After a failed attempt to take over the Enterprise, Khan's group are exiled on a planet called Ceti Alpha V. Star Trek II: The Wrath of Khan opens when Pavel Chekov (played by Walter Koenig -- and no that's not a typo, that's the way the series spelled the surname), the former navigator for the Enterprise, is surveying what is supposed to be an uninhabited waste land of a planet in the Ceti Alpha system. What Chekov and his captain (played by Paul Winfield) discover to their horror is that the planet is in fact Ceti Alpha V, laid waste when another planet in the system exploded, and that Khan and his mates have become very bitter indeed. Just before Khan reveals himself, Chekov surveys the ruined ship that he and his captain have discovered and sees a bookshelf that holds a copy of Moby-Dick .
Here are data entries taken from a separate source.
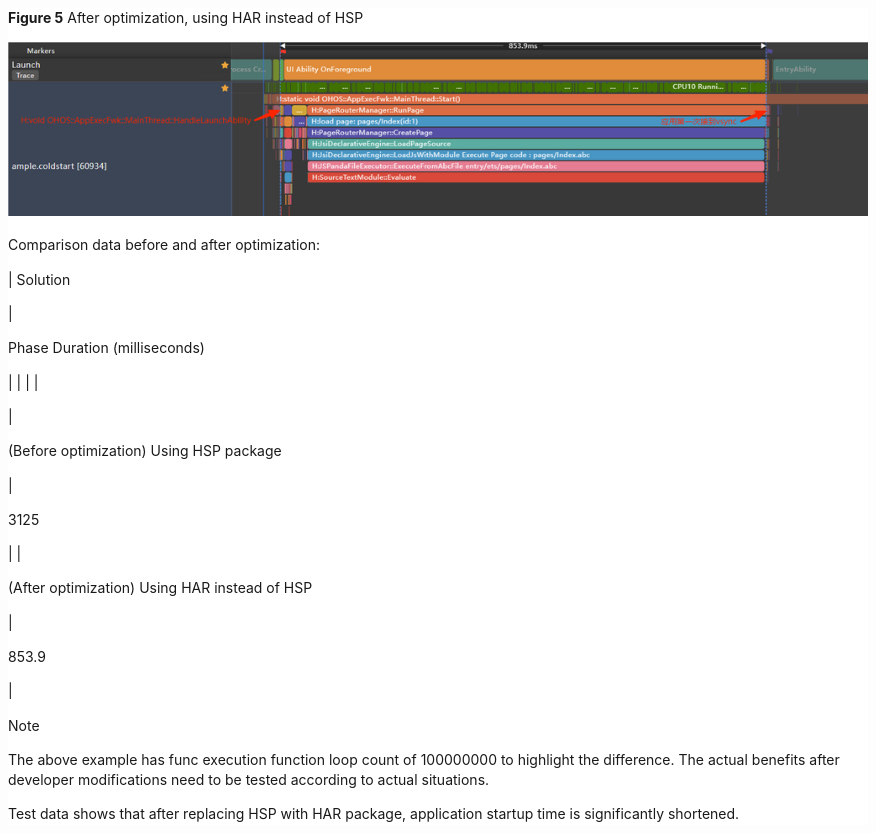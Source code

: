 **Figure 5** After optimization, using HAR instead of HSP

![](./assets/image_5.png)

Comparison data before and after optimization:

|
Solution

|

Phase Duration (milliseconds)

| |
| |

|

(Before optimization) Using HSP package

|

3125

|
|

(After optimization) Using HAR instead of HSP

|

853.9

|

Note

The above example has func execution function loop count of 100000000 to highlight the difference. The actual benefits after developer modifications need to be tested according to actual situations.

Test data shows that after replacing HSP with HAR package, application startup time is significantly shortened.
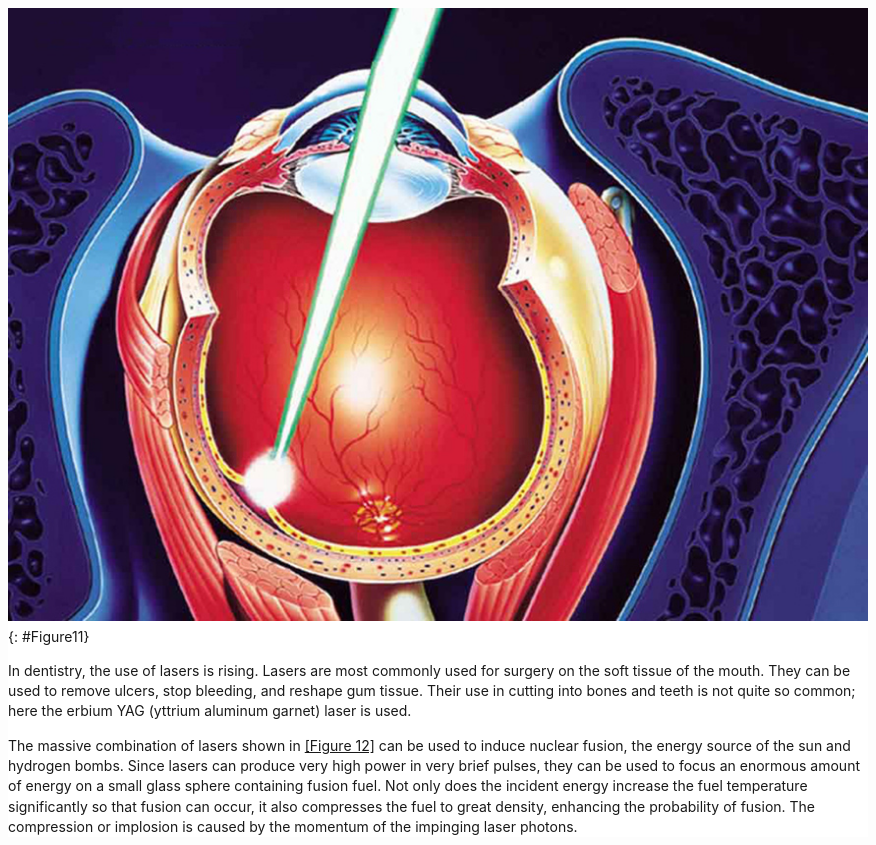 ![The image shows the retina of a human eye. Only a small spot on the retina is burned by a laser without affecting other areas of the retina.](../resources/Figure_30_05_10.jpg "A detached retina is burned by a laser designed to focus on a small spot on the retina, the resulting scar tissue holding it in place. The lens of the eye is used to focus the light, as is the device bringing the laser output to the eye.")
{: #Figure11}

In dentistry, the use of lasers is rising. Lasers are most commonly used for
surgery on the soft tissue of the mouth. They can be used to remove ulcers, stop
bleeding, and reshape gum tissue. Their use in cutting into bones and teeth is
not quite so common; here the erbium YAG (yttrium aluminum garnet) laser is
used.

The massive combination of lasers shown in [[Figure 12]](#Figure12) can be used
to induce nuclear fusion, the energy source of the sun and hydrogen bombs. Since
lasers can produce very high power in very brief pulses, they can be used to
focus an enormous amount of energy on a small glass sphere containing fusion
fuel. Not only does the incident energy increase the fuel temperature
significantly so that fusion can occur, it also compresses the fuel to great
density, enhancing the probability of fusion. The compression or implosion is
caused by the momentum of the impinging laser photons.
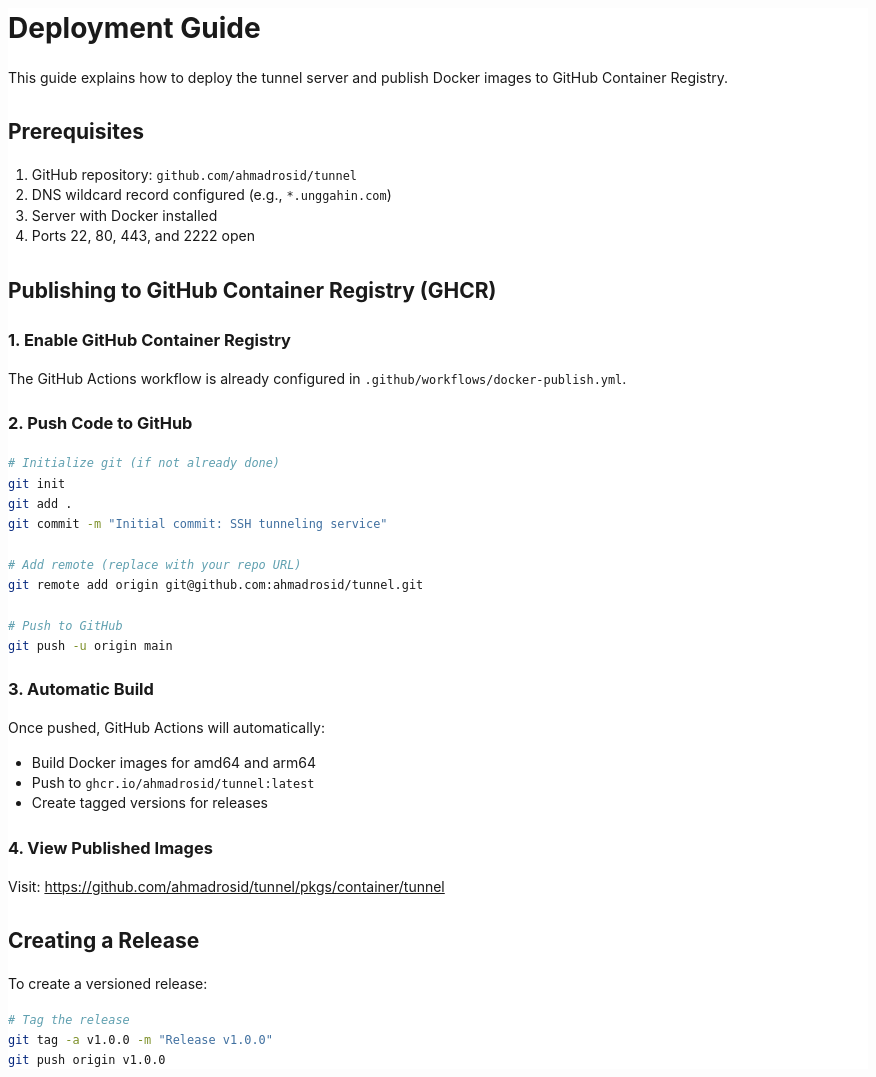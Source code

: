 # Deployment Guide

This guide explains how to deploy the tunnel server and publish Docker images to GitHub Container Registry.

## Prerequisites

1. GitHub repository: `github.com/ahmadrosid/tunnel`
2. DNS wildcard record configured (e.g., `*.unggahin.com`)
3. Server with Docker installed
4. Ports 22, 80, 443, and 2222 open

## Publishing to GitHub Container Registry (GHCR)

### 1. Enable GitHub Container Registry

The GitHub Actions workflow is already configured in `.github/workflows/docker-publish.yml`.

### 2. Push Code to GitHub

```bash
# Initialize git (if not already done)
git init
git add .
git commit -m "Initial commit: SSH tunneling service"

# Add remote (replace with your repo URL)
git remote add origin git@github.com:ahmadrosid/tunnel.git

# Push to GitHub
git push -u origin main
```

### 3. Automatic Build

Once pushed, GitHub Actions will automatically:
- Build Docker images for amd64 and arm64
- Push to `ghcr.io/ahmadrosid/tunnel:latest`
- Create tagged versions for releases

### 4. View Published Images

Visit: https://github.com/ahmadrosid/tunnel/pkgs/container/tunnel

## Creating a Release

To create a versioned release:

```bash
# Tag the release
git tag -a v1.0.0 -m "Release v1.0.0"
git push origin v1.0.0
```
Khan will spend the rest of the film chasing down his white whale -- now-Admiral James T. Kirk -- and quoting Ahab's speeches from Melville's novel. In the trailer below, you'll hear the film's adaptation of these lines from Ahab:
Aye, aye! and I'll chase him round Good Hope, and round the horn, and round the norway maelstrom, and round perdition's flames before I give him up. And this is what ye have shipped for, men! to chase that white whale on both sides of land, and over all sides of earth, till he spouts black blood and rolls fin out.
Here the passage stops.